■ What you should do: Repeat the lines of the data exactly and exclude any picture among them.

--*--

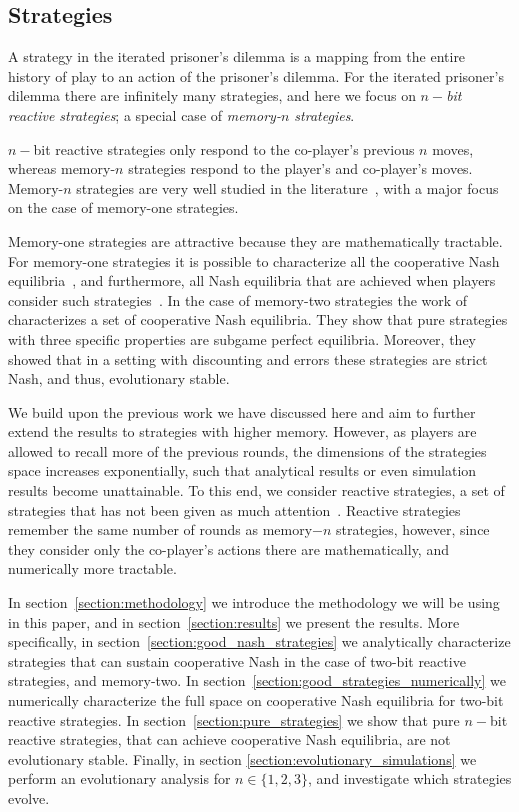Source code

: \documentclass{article}
\theoremstyle{definition}
\begin{document}
\subsection{Strategies}

A strategy in the iterated prisoner's dilemma is a mapping from the entire history of
play to an action of the prisoner's dilemma. For the iterated prisoner's dilemma
there are infinitely many strategies, and here we focus on \textit{\(n-\)bit
reactive strategies}; a special case of \textit{memory-\(n\) strategies}.

\(n-\)bit reactive strategies only respond to the co-player's previous \(n\)
moves, whereas memory-\(n\) strategies respond to the player's and co-player's
moves. Memory-\(n\) strategies are very well studied in the
literature~\citep{baek:scientific:2016, hilbe:PNAS:2017,
glynatsi:scientific:2020, press:PNAS:2012, stewart:scientific:2016}, with a major
focus on the case of memory-one strategies.

Memory-one strategies are attractive because they are mathematically tractable.
For memory-one strategies it is possible to characterize all the cooperative
Nash equilibria~\citep{akin:EGADS:2016}, and furthermore, all Nash equilibria
that are achieved when players consider such
strategies~\citep{stewart:scientific:2016}. In the case of memory-two strategies
the work of~\citep{hilbe:PNAS:2017} characterizes a set of cooperative Nash equilibria.
They show that pure strategies with three specific properties are
subgame perfect equilibria. Moreover, they showed that in a setting with discounting
and errors these strategies are strict Nash, and thus, evolutionary stable.

We build upon the previous work we have discussed here and aim to further extend
the results to strategies with higher memory. However, as players are allowed to
recall more of the previous rounds, the dimensions of the strategies space
increases exponentially, such that analytical results or even simulation results
become unattainable. To this end, we consider reactive strategies,
a set of strategies that has not been given as much attention~\citep{baek:scientific:2016, sigmund:JTB:1989, wahl:JTB:1999}.
Reactive strategies remember
the same number of rounds as memory\(-n\) strategies, however, since they consider
only the co-player's actions there are mathematically, and numerically more
tractable.

In section~\ref{section:methodology} we introduce the methodology we will be
using in this paper, and in section~\ref{section:results} we present the
results. More specifically, in section~\ref{section:good_nash_strategies} we
analytically characterize strategies that can sustain cooperative Nash in the
case of two-bit reactive strategies, and memory-two. In
section~\ref{section:good_strategies_numerically} we numerically characterize
the full space on cooperative Nash equilibria for two-bit reactive strategies.
In section~\ref{section:pure_strategies} we show that pure \(n-\)bit reactive
strategies, that can achieve cooperative Nash equilibria, are not evolutionary stable. Finally, in section
\ref{section:evolutionary_simulations} we perform an evolutionary analysis for
\(n \in \{1, 2, 3\}\), and investigate which strategies evolve.
\end{document}
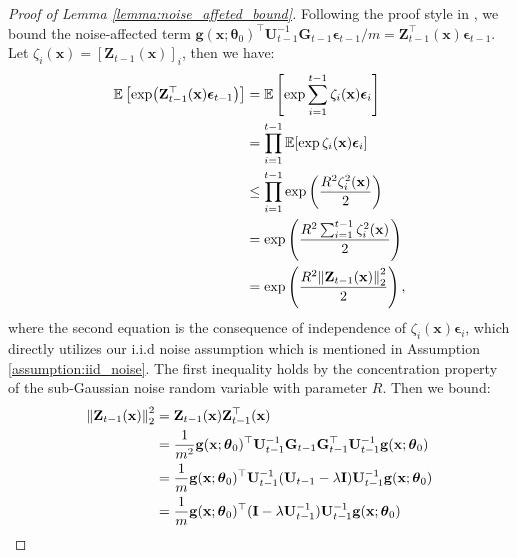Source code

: \begin{proof}[Proof of Lemma \ref{lemma:noise_affeted_bound}]
Following the proof style in \citet{vakili2021optimal}, we bound the noise-affected term $\mathbf{g}(\mathbf{x}; \boldsymbol{\theta}_0)^\top \mathbf{U}^{-1}_{t-1} \mathbf{G}_{t-1} \boldsymbol{\epsilon}_{t-1}/m = \mathbf{Z}_{t-1}^\top (\mathbf{x})\boldsymbol{\epsilon}_{t-1}$. Let $\zeta_i(\mathbf{x}) = [\mathbf{Z}_{t-1}(\mathbf{x})]_i$, then we have: 
\begin{equation}
\begin{split}
    \mathbb E \left[\exp ( \mathbf{Z}_{t-1}^\top(\mathbf{x})\boldsymbol{\epsilon}_{t-1} ) \right] & =  \mathbb{E}\left[ \exp \sum_{i=1}^{t-1} \zeta_i(\mathbf{x}) \boldsymbol{\epsilon}_i  \right] \\
    & = \prod_{i=1}^{t-1} \mathbb{E} [\exp \zeta_i(\mathbf{x}) \boldsymbol{\epsilon}_i] \\
    &  \leq \prod_{i=1}^{t-1} \exp \left( \frac{R^2 \zeta_i^2(\mathbf{x})}{2} \right)\\
    &  = \exp \left (\frac{R^2 \sum_{i=1}^{t-1}\zeta_i^2(\mathbf{x})}{2} \right) \\
     & = \mathbb \exp \left( \frac{R^2\norm{\mathbf{Z}_{t-1}(\mathbf{x})}^2_2}{2} \right), \\
\end{split}
\label{eqn:noise_effect}
\end{equation}
where the second equation is the consequence of independence of $\zeta_i(\mathbf{x})\boldsymbol{\epsilon}_i$, which directly utilizes our i.i.d noise assumption which is mentioned in Assumption \ref{assumption:iid_noise}. The first inequality holds by the concentration property of the sub-Gaussian noise random variable with parameter $R$. Then we bound:  
\begin{equation}
\label{eqn:bound_Z}
\begin{split}
        \norm{\mathbf{Z}_{t-1}(\mathbf{x})}^2_2 & = \mathbf{Z}_{t-1}(\mathbf{x}) \mathbf{Z}_{t-1}^\top(\mathbf{x})\\
        & = \frac{1}{m^2} \mathbf{g}(\mathbf{x}; \boldsymbol{\theta}_0)^\top \mathbf{U}^{-1}_{t-1} \mathbf{G}_{t-1} \mathbf{G}_{t-1}^\top \mathbf{U}^{-1}_{t-1}\mathbf{g}(\mathbf{x}; \boldsymbol{\theta}_0)
        \\
        & = \frac{1}{m} \mathbf{g}(\mathbf{x}; \boldsymbol{\theta}_0)^\top \mathbf{U}^{-1}_{t-1} (\mathbf{U}_{t-1} - \lambda\mathbf{I}) \mathbf{U}^{-1}_{t-1}\mathbf{g}(\mathbf{x}; \boldsymbol{\theta}_0) \\
        & = \frac{1}{m}\mathbf{g}(\mathbf{x}; \boldsymbol{\theta}_0)^\top  (\mathbf{I} - \lambda\mathbf{U}^{-1}_{t-1}) \mathbf{U}^{-1}_{t-1} \mathbf{g}(\mathbf{x}; \boldsymbol{\theta}_0)\\

\end{split}
\end{equation}
\end{proof}
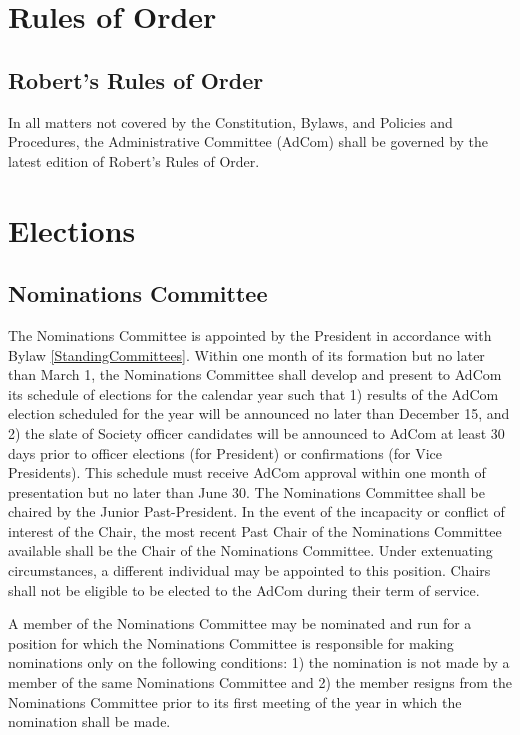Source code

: \documentclass[10pt]{article}
\newcommand{\blref}[1]{Bylaw \ref{#1}}
\begin{document}
\tableofcontents

\section{Rules of Order}
\subsection{Robert's Rules of Order}

In all matters not covered by the Constitution, Bylaws, and Policies and Procedures, the Administrative Committee (AdCom) shall be governed by the latest edition of Robert's Rules of Order.

\section{Elections}
\subsection{Nominations Committee}
\label{Elections:NominationsCommittee}

The Nominations Committee is appointed by the President in accordance with \blref{StandingCommittees}. Within one month of its formation but no later than March 1, the Nominations Committee shall develop and present to AdCom its schedule of elections for the calendar year such that 1) results of the AdCom election scheduled for the year will be announced no later than December 15, and 2) the slate of Society officer candidates will be announced to AdCom at least 30 days prior to officer elections (for President) or confirmations (for Vice Presidents). This schedule must receive AdCom approval within one month of presentation but no later than June 30. The Nominations Committee shall be chaired by the Junior Past-President.  In the event of the incapacity or conflict of interest of the Chair, the most recent Past Chair of the Nominations Committee available shall be the Chair of the Nominations Committee.  Under extenuating circumstances, a different individual may be appointed to this position.  Chairs shall not be eligible to be elected to the AdCom during their term of service.

A member of the Nominations Committee may be nominated and run for a position for which the Nominations Committee is responsible for making nominations only on the following conditions: 1) the nomination is not made by a member of the same Nominations Committee and 2) the member resigns from the Nominations Committee prior to its first meeting of the year in which the nomination shall be made.
\end{document}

--*--

■ Result for this task:
Source code

: \documentclass{article}
\theoremstyle{definition}
\begin{document}
\subsection{Strategies}

A strategy in the iterated prisoner's dilemma is a mapping from the entire history of
play to an action of the prisoner's dilemma. For the iterated prisoner's dilemma
there are infinitely many strategies, and here we focus on \textit{\(n-\)bit
reactive strategies}; a special case of \textit{memory-\(n\) strategies}.

\(n-\)bit reactive strategies only respond to the co-player's previous \(n\)
moves, whereas memory-\(n\) strategies respond to the player's and co-player's
moves. Memory-\(n\) strategies are very well studied in the
literature~\citep{baek:scientific:2016, hilbe:PNAS:2017,
glynatsi:scientific:2020, press:PNAS:2012, stewart:scientific:2016}, with a major
focus on the case of memory-one strategies.

Memory-one strategies are attractive because they are mathematically tractable.
For memory-one strategies it is possible to characterize all the cooperative
Nash equilibria~\citep{akin:EGADS:2016}, and furthermore, all Nash equilibria
that are achieved when players consider such
strategies~\citep{stewart:scientific:2016}. In the case of memory-two strategies
the work of~\citep{hilbe:PNAS:2017} characterizes a set of cooperative Nash equilibria.
They show that pure strategies with three specific properties are
subgame perfect equilibria. Moreover, they showed that in a setting with discounting
and errors these strategies are strict Nash, and thus, evolutionary stable.

We build upon the previous work we have discussed here and aim to further extend
the results to strategies with higher memory. However, as players are allowed to
recall more of the previous rounds, the dimensions of the strategies space
increases exponentially, such that analytical results or even simulation results
become unattainable. To this end, we consider reactive strategies,
a set of strategies that has not been given as much attention~\citep{baek:scientific:2016, sigmund:JTB:1989, wahl:JTB:1999}.
Reactive strategies remember
the same number of rounds as memory\(-n\) strategies, however, since they consider
only the co-player's actions there are mathematically, and numerically more
tractable.

In section~\ref{section:methodology} we introduce the methodology we will be
using in this paper, and in section~\ref{section:results} we present the
results. More specifically, in section~\ref{section:good_nash_strategies} we
analytically characterize strategies that can sustain cooperative Nash in the
case of two-bit reactive strategies, and memory-two. In
section~\ref{section:good_strategies_numerically} we numerically characterize
the full space on cooperative Nash equilibria for two-bit reactive strategies.
In section~\ref{section:pure_strategies} we show that pure \(n-\)bit reactive
strategies, that can achieve cooperative Nash equilibria, are not evolutionary stable. Finally, in section
\ref{section:evolutionary_simulations} we perform an evolutionary analysis for
\(n \in \{1, 2, 3\}\), and investigate which strategies evolve.
\end{document}
Source code

: \begin{proof}[Proof of Lemma \ref{lemma:noise_affeted_bound}]
Following the proof style in \citet{vakili2021optimal}, we bound the noise-affected term $\mathbf{g}(\mathbf{x}; \boldsymbol{\theta}_0)^\top \mathbf{U}^{-1}_{t-1} \mathbf{G}_{t-1} \boldsymbol{\epsilon}_{t-1}/m = \mathbf{Z}_{t-1}^\top (\mathbf{x})\boldsymbol{\epsilon}_{t-1}$. Let $\zeta_i(\mathbf{x}) = [\mathbf{Z}_{t-1}(\mathbf{x})]_i$, then we have: 
\begin{equation}
\begin{split}
    \mathbb E \left[\exp ( \mathbf{Z}_{t-1}^\top(\mathbf{x})\boldsymbol{\epsilon}_{t-1} ) \right] & =  \mathbb{E}\left[ \exp \sum_{i=1}^{t-1} \zeta_i(\mathbf{x}) \boldsymbol{\epsilon}_i  \right] \\
    & = \prod_{i=1}^{t-1} \mathbb{E} [\exp \zeta_i(\mathbf{x}) \boldsymbol{\epsilon}_i] \\
    &  \leq \prod_{i=1}^{t-1} \exp \left( \frac{R^2 \zeta_i^2(\mathbf{x})}{2} \right)\\
    &  = \exp \left (\frac{R^2 \sum_{i=1}^{t-1}\zeta_i^2(\mathbf{x})}{2} \right) \\
     & = \mathbb \exp \left( \frac{R^2\norm{\mathbf{Z}_{t-1}(\mathbf{x})}^2_2}{2} \right), \\
\end{split}
\label{eqn:noise_effect}
\end{equation}
where the second equation is the consequence of independence of $\zeta_i(\mathbf{x})\boldsymbol{\epsilon}_i$, which directly utilizes our i.i.d noise assumption which is mentioned in Assumption \ref{assumption:iid_noise}. The first inequality holds by the concentration property of the sub-Gaussian noise random variable with parameter $R$. Then we bound:  
\begin{equation}
\label{eqn:bound_Z}
\begin{split}
        \norm{\mathbf{Z}_{t-1}(\mathbf{x})}^2_2 & = \mathbf{Z}_{t-1}(\mathbf{x}) \mathbf{Z}_{t-1}^\top(\mathbf{x})\\
        & = \frac{1}{m^2} \mathbf{g}(\mathbf{x}; \boldsymbol{\theta}_0)^\top \mathbf{U}^{-1}_{t-1} \mathbf{G}_{t-1} \mathbf{G}_{t-1}^\top \mathbf{U}^{-1}_{t-1}\mathbf{g}(\mathbf{x}; \boldsymbol{\theta}_0)
        \\
        & = \frac{1}{m} \mathbf{g}(\mathbf{x}; \boldsymbol{\theta}_0)^\top \mathbf{U}^{-1}_{t-1} (\mathbf{U}_{t-1} - \lambda\mathbf{I}) \mathbf{U}^{-1}_{t-1}\mathbf{g}(\mathbf{x}; \boldsymbol{\theta}_0) \\
        & = \frac{1}{m}\mathbf{g}(\mathbf{x}; \boldsymbol{\theta}_0)^\top  (\mathbf{I} - \lambda\mathbf{U}^{-1}_{t-1}) \mathbf{U}^{-1}_{t-1} \mathbf{g}(\mathbf{x}; \boldsymbol{\theta}_0)\\

\end{split}
\end{equation}
\end{proof}
Source code

: \documentclass[10pt]{article}
\newcommand{\blref}[1]{Bylaw \ref{#1}}
\begin{document}
\tableofcontents

\section{Rules of Order}
\subsection{Robert's Rules of Order}

In all matters not covered by the Constitution, Bylaws, and Policies and Procedures, the Administrative Committee (AdCom) shall be governed by the latest edition of Robert's Rules of Order.

\section{Elections}
\subsection{Nominations Committee}
\label{Elections:NominationsCommittee}

The Nominations Committee is appointed by the President in accordance with \blref{StandingCommittees}. Within one month of its formation but no later than March 1, the Nominations Committee shall develop and present to AdCom its schedule of elections for the calendar year such that 1) results of the AdCom election scheduled for the year will be announced no later than December 15, and 2) the slate of Society officer candidates will be announced to AdCom at least 30 days prior to officer elections (for President) or confirmations (for Vice Presidents). This schedule must receive AdCom approval within one month of presentation but no later than June 30. The Nominations Committee shall be chaired by the Junior Past-President.  In the event of the incapacity or conflict of interest of the Chair, the most recent Past Chair of the Nominations Committee available shall be the Chair of the Nominations Committee.  Under extenuating circumstances, a different individual may be appointed to this position.  Chairs shall not be eligible to be elected to the AdCom during their term of service.

A member of the Nominations Committee may be nominated and run for a position for which the Nominations Committee is responsible for making nominations only on the following conditions: 1) the nomination is not made by a member of the same Nominations Committee and 2) the member resigns from the Nominations Committee prior to its first meeting of the year in which the nomination shall be made.
\end{document}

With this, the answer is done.